Everything about God is connected to the understanding that true love transforms in order to feed those around us. That’s why the significance of bringing up the gifts at every Mass is such a symbolically sacred act: your life and mine – everyone and everything we hold dear and worry about – is placed within the same ciborium as the bread and wine which are transformed into the Body and Blood of Love Incarnate. As they are transformed on the altar of sacrificial love to become Christ for us, so too are we for others.


And when that happens, our barns of selfishness and fear no longer block our view.

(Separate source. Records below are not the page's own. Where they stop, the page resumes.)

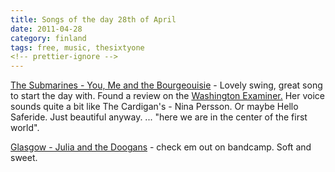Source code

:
 ```yaml
---
title: Songs of the day 28th of April
date: 2011-04-28
category: finland
tags: free, music, thesixtyone
<!-- prettier-ignore -->
---
```


[The Submarines - You, Me and the Bourgeouisie](http://www.thesixtyone.com/s/fm3BH5MkXn4/ "on t61") -
Lovely swing, great song to start the day with. Found a review on the
[Washington Examiner.](http://washingtonexaminer.com/entertainment/2011/04/submarines-bring-high-energy-live-show-new-album-black-cat "review")
Her voice sounds quite a bit like The Cardigan's - Nina Persson. Or maybe Hello
Saferide. Just beautiful anyway. ... "here we are in the center of the first
world".

[Glasgow - Julia and the Doogans](http://juliaandthedoogans.bandcamp.com/ "on bandcamp") -
check em out on bandcamp. Soft and sweet.
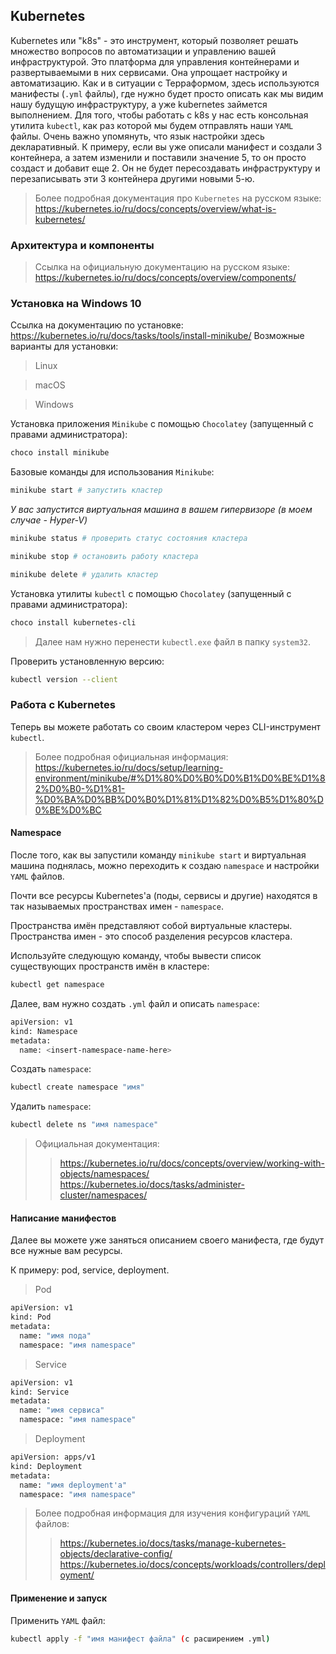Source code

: ## Kubernetes
Kubernetes или "k8s" - это инструмент, который позволяет решать множество вопросов по автоматизации и управлению вашей инфраструктурой.
Это платформа для управления контейнерами и развертываемыми в них сервисами. Она упрощает настройку и автоматизацию.
Как и в ситуации с Терраформом, здесь используются манифесты (`.yml` файлы), где нужно будет просто описать как мы видим нашу будущую инфраструктуру, а уже kubernetes займется выполнением.
Для того, чтобы работать с k8s у нас есть консольная утилита `kubectl`, как раз которой мы будем отправлять наши `YAML` файлы.
Очень важно упомянуть, что язык настройки здесь декларативный. К примеру, если вы уже описали манифест и создали 3 контейнера, а затем изменили и поставили значение 5, то он просто создаст и добавит еще 2.
Он не будет пересоздавать инфраструктуру и перезаписывать эти 3 контейнера другими новыми 5-ю.

> Более подробная документация про `Kubernetes` на русском языке: https://kubernetes.io/ru/docs/concepts/overview/what-is-kubernetes/

### Архитектура и компоненты

> Ссылка на официальную документацию на русском языке: https://kubernetes.io/ru/docs/concepts/overview/components/

### Установка на Windows 10
Ссылка на документацию по установке: https://kubernetes.io/ru/docs/tasks/tools/install-minikube/
Возможные варианты для установки:
> Linux

> macOS

> Windows

Установка приложения `Minikube` с помощью `Chocolatey` (запущенный с правами администратора):
```bash
choco install minikube
```

Базовые команды для использования `Minikube`:
```bash
minikube start # запустить кластер
```

*У вас запустится виртуальная машина в вашем гипервизоре (в моем случае - Hyper-V)*

```bash
minikube status # проверить статус состояния кластера
```

```bash
minikube stop # остановить работу кластера
```

```bash
minikube delete # удалить кластер
```

Установка утилиты `kubectl` с помощью `Chocolatey` (запущенный с правами администратора):
```bash
choco install kubernetes-cli
```

> Далее нам нужно перенести `kubectl.exe` файл в папку `system32`.


Проверить установленную версию:
```bash
kubectl version --client
```

### Работа с Kubernetes
Теперь вы можете работать со своим кластером через CLI-инструмент `kubectl`.

> Более подробная официальная информация: https://kubernetes.io/ru/docs/setup/learning-environment/minikube/#%D1%80%D0%B0%D0%B1%D0%BE%D1%82%D0%B0-%D1%81-%D0%BA%D0%BB%D0%B0%D1%81%D1%82%D0%B5%D1%80%D0%BE%D0%BC

#### Namespace
После того, как вы запустили команду `minikube start` и виртуальная машина поднялась, можно переходить к создаю `namespace` и настройки `YAML` файлов.

Почти все ресурсы Kubernetes'a (поды, сервисы и другие) находятся в так называемых пространствах имен - `namespace`.

Пространства имён представляют собой виртуальные кластеры. Пространства имен - это способ разделения ресурсов кластера.

Используйте следующую команду, чтобы вывести список существующих пространств имён в кластере:

```bash
kubectl get namespace
```

Далее, вам нужно создать `.yml` файл и описать `namespace`:
```bash
apiVersion: v1
kind: Namespace
metadata:
  name: <insert-namespace-name-here>
```

Создать `namespace`:

```bash
kubectl create namespace "имя"
```

Удалить `namespace`:

```bash
kubectl delete ns "имя namespace"
```

> Официальная документация: 
>> https://kubernetes.io/ru/docs/concepts/overview/working-with-objects/namespaces/
>> https://kubernetes.io/docs/tasks/administer-cluster/namespaces/

#### Написание манифестов

Далее вы можете уже заняться описанием своего манифеста, где будут все нужные вам ресурсы.

К примеру: pod, service, deployment.

> Pod

```bash
apiVersion: v1
kind: Pod
metadata:
  name: "имя пода"
  namespace: "имя namespace"
```

> Service

```bash
apiVersion: v1
kind: Service
metadata:
  name: "имя сервиса"
  namespace: "имя namespace"
```

> Deployment

```bash
apiVersion: apps/v1
kind: Deployment
metadata:
  name: "имя deployment'а"
  namespace: "имя namespace"
```

> Более подробная информация для изучения конфигураций `YAML` файлов:
>> https://kubernetes.io/docs/tasks/manage-kubernetes-objects/declarative-config/
>> https://kubernetes.io/docs/concepts/workloads/controllers/deployment/

#### Применение и запуск
Применить `YAML` файл:

```bash
kubectl apply -f "имя манифест файла" (с расширением .yml)
```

Just last week, I stumbled across a story from a writer in Mobile, Alabama, who happened to take a walk through his local city park on his way back from a short lunch break. By his own account, he was self-absorbed in his phone, in his job, and in his selfish plans to ‘drink and hopefully get lucky’ later that night.


Out of the corner of his eye, however, as he hustled past the large plastic playground equipment that had seen better days, he watched as an older woman dressed in the bland navy-blue uniform of a big-box store out in the suburbs lifted a child from his wheelchair and carried him over to the slide. The entire time she did so, he could hear the little boy calling his Mom the name of some action-movie enemy who was intent on trying to destroy him. Mom, of course, played along, making all the noises one makes when airplanes swoop-in to attack and laser beam guns shoot powerful death rays. “She was good, too,” said the writer, and her son was clearly loving being the good guy.



At that moment, the boy-hero says to ‘enemy’ Mom: “I will defeat you on the Death-Star Slide,” to which she yells in a villainous tone: “Try to stop me.” Without missing a beat, she then lifts his broken body up the ladder and follows him closely with a supportive arm as the “battle” rages on down the curved plastic slide. She must have done this at least 5 times, and the writer -- now actually stopping to watch the play-drama unfold -- could see that Mom was clearly exhausted. Her son was heavy, and the ladder steep. But she kept going, because she knew: on the slide, her boy felt free.


As she picked the hero up at the bottom of the slide to begin a sixth round of battle, he stops mid-explosion – noticing the sweat and strain that now shrouds the face of his ‘enemy’ – and says: “I love you, Mommy.”


“I know, sweetie,” she says … and then carries him off to Round Six of the Death-Star Epic Battle.


And in that moment, said the too-busy writer from Mobile, “I realized I was spending my life chasing the wrong things, and living only for myself. It took the exhausted love of a mother and her son to show me what life should be about, and I determined to make a lasting change of mind and heart.”


Or as Jesus would say: To begin tearing down the barns that block the view of eternal Love.